Shit happens…

Pay-as-you-go cloud services are a dream for any agile maker: they allow you to hit the ground running, and with their elasticity and scalability, the sky is the limit. However, your wallet definitely has a limit and thus:

“Fail fast, learn fast” with Cloud is a bad idea (We Burnt $72K testing Firebase - Cloud Run and almost went Bankrupt)

Unfortunately, these “bill shock” stories have become quite common:

I spent 25k euros in five days in Big Query, more than our usual monthly cloud costs at the time. Fortunately, the change causing this was under a feature flag, and I could deactivate it as soon as somebody asked whether we knew something about this cost spike. It took me little to realize that it was my change, routing some timing-out queries from PostgreSQL to Big Query. I was lucky this time because the costs were not as big as to have dire consequences (e.g., bailing out a small startup), but I could have lost way more money.

…but why did I make shit happen?

📖 The Design of Everyday Things has a marvelous chapter on human errors involving technology, “Human Error? No, Bad Design”:

Why does the root cause analysis stop as soon as a human error is found? (p. 164)

Link to original

People do tend to blame themselves when they do something that, after the fact, seems inexcusable. “I knew better”, is a common comment by those who have erred. But when someone says, “It was my fault, I knew better”, this is not a valid analysis of the problem. That doesn´t help prevent its recurrence (p. 167).

Link to original
Of course there is a ton to say about the very poor status of observability, monitoring and the awful blast radius regarding costs in cloud platforms, and that is usually the topic on bill shock posts.

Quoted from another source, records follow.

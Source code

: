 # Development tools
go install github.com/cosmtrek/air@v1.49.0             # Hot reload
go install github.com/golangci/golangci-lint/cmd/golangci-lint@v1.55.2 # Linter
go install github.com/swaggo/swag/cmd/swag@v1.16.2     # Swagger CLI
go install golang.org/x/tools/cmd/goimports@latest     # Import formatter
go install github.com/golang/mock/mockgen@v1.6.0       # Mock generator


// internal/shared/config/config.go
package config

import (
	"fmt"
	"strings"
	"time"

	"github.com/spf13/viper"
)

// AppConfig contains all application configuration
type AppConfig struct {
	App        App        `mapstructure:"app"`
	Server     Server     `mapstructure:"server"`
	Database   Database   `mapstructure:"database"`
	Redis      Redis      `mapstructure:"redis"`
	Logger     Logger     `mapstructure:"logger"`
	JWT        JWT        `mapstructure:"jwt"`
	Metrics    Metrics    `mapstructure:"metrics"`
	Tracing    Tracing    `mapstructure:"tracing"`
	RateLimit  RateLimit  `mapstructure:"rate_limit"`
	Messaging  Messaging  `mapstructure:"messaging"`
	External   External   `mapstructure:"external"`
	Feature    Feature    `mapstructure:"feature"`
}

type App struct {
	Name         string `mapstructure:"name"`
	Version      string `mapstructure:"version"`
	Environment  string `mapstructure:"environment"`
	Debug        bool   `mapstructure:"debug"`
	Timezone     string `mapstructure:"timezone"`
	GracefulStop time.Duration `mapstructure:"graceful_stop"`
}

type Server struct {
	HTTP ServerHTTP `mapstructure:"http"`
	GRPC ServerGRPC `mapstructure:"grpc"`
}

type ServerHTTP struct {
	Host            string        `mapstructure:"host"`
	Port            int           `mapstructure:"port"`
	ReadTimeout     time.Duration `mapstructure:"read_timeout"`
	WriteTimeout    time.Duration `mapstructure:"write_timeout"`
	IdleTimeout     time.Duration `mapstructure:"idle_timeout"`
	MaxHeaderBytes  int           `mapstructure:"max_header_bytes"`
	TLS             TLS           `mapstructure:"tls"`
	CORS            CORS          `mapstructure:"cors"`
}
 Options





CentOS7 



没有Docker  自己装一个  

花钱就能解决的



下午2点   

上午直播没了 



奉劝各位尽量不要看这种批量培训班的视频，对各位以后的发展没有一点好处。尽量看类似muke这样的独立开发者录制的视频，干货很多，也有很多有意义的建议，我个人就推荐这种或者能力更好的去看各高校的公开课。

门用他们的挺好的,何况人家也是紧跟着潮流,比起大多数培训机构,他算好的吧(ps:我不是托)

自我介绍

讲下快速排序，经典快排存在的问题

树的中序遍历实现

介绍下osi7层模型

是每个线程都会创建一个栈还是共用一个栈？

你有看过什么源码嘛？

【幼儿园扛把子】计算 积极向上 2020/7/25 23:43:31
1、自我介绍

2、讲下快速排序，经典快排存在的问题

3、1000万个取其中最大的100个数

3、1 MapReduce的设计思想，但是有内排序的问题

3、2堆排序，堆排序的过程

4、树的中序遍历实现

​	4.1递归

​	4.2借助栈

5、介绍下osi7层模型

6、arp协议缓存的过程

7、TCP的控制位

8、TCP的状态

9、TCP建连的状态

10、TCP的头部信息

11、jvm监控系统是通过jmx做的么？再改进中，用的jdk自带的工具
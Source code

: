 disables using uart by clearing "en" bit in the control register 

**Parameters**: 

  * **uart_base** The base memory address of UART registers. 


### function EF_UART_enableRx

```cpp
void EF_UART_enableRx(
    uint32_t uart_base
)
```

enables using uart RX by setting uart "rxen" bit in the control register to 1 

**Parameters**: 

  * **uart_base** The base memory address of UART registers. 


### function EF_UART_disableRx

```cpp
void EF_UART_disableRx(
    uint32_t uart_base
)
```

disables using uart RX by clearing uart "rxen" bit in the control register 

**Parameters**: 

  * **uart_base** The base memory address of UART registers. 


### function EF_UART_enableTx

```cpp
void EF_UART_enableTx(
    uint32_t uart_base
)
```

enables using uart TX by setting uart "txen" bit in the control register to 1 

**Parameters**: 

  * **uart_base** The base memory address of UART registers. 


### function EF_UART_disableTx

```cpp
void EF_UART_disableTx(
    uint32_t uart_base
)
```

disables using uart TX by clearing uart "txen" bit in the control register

And rightfully so. Ideally, the most productive use of our energy would be to redesign the cost model and its observability so that the blast radius of these errors is reduced. But unfortunately, and while we demand for better systems, we still need to work with them as they are. So it still pays off to have a deeper look at the human side of this.

And I needed to go through this analysis. Those days I was told several times (with the best intentions) that “shit happens” but I couldn’t let it go that easily. To me, it looked like a rookie mistake. I needed to at least see if I could learn something from it.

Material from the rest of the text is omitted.